Um dos professores que ministrará a especialização em Direito Agrário e Ambiental no Instituto de Educação do Agronegócio (I-UMA) em Porto Alegre, cujas inscrições vão até sexta-feira, Albenir Itaboraí Querubini Gonçalves analisa os desafios e entraves envolvendo alguns destes assuntos em entrevista ao Campo e Lavoura.
Leia as últimas notícias de Campo e Lavoura
A seguir, confira os principais trechos.
O prazo para o Cadastro Ambiental Rural expira em maio, e o Rio Grande do Sul está na lanterna. Quais as principais consequências para quem descumprir o prazo?
Muitos produtores rurais desconhecem o cadastro e sua importância. Ainda há os que não têm dinheiro nem apoio técnico especializado para fazê-lo. Se o prazo expirar e o cadastro não for feito, seria como declarar o Imposto de Renda fora do prazo. Há sanções previstas, como as que dizem respeito à base de cálculo do Imposto Territorial Rural (ITR), por exemplo. Mas o principal efeito será em maio de 2017, quando a ausência de registro vedará o acesso ao crédito. Por isso, é muito importante que o cadastro seja feito no prazo.
A demarcação de terras divide opiniões. No Estado, há produtores que, mesmo com escritura, têm de sair da propriedade. Como mediar isso?
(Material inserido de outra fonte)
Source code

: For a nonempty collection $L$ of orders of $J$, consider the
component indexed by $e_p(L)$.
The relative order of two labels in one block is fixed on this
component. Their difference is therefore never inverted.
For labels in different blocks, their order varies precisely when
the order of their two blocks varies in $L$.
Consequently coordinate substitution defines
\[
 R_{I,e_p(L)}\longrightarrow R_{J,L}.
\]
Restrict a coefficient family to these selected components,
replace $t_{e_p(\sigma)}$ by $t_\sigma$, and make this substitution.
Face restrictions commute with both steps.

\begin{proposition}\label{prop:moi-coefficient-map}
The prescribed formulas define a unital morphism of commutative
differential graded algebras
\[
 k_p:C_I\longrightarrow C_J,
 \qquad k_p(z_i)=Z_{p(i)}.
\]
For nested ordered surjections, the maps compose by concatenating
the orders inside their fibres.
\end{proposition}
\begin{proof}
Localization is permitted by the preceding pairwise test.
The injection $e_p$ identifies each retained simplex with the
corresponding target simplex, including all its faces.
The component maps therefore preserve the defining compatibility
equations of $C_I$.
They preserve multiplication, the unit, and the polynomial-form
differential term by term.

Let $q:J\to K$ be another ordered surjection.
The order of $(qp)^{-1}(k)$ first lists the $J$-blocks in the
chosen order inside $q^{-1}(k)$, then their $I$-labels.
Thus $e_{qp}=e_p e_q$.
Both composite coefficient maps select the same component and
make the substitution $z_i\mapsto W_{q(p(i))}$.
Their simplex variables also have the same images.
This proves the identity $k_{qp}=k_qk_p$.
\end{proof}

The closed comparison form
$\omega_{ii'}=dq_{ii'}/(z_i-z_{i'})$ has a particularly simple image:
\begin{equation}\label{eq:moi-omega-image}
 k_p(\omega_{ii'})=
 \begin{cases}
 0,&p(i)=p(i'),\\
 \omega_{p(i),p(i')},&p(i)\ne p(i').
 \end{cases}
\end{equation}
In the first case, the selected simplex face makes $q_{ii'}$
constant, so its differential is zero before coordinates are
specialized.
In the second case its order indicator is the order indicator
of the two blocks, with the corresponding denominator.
A Constituição procurou estabelecer em 1988 uma nova ordem de justiça social. E vemos uma série de demandas reprimidas, como a questão indígena. Alguns conflitos ainda surgirão por se tratar de um debate histórico, e talvez não haja solução imediata. Mas creio que são questões que demandam mais vontade política do que aspectos jurídicos. Não se pode desconsiderar direitos adquiridos dos produtores, que se estabeleceram por décadas na propriedade. Por outro lado, a Constituição reconhece o direito indígena à terra para atividades culturais. Está faltando gerência do governo nesta questão.
É possível fazer reforma agrária sem conflitos jurídicos? Como avalia o papel das desapropriações no processo?
A reforma agrária é um conjunto de medidas e tem de se dar concomitantemente com políticas agrícolas. A ideia é mudar a estrutura para que se tenham mais propriedades produtivas, sejam pequenas, médias ou grandes. Há três eixos da função social da propriedade: econômico, ambiental e social. Como a tecnologia favorece a melhor exploração das terras, dificilmente existirão hoje áreas consideradas improdutivas. A questão é buscar outros caminhos. Penso que o foco da política agrícola e da reforma agrária deva ser instrumentos como a compra e a venda de terras, opções de financiamento, facilitação da exploração por contratos agrários. A desapropriação deve ser a última ferramenta a ser usada, porque é uma intervenção por mau uso da propriedade.
Como vê a evolução das leis trabalhistas para garantir o cumprimento dos direitos de quem atua no campo?
Ao longo do tempo, a gente vê uma série de medidas tomadas e maior atuação dos órgãos de proteção ao trabalhador. Hoje, é inaceitável empreendimentos agrários investirem milhões em insumos e equipamentos e manterem funcionários mal remunerados ou em condições impróprias e insalubres. A informalidade deve ser reprimida. Nesse viés, a tendência é de maior valorização do trabalhador, diante da necessidade de mão de obra qualificada no campo para produzir mais e melhor.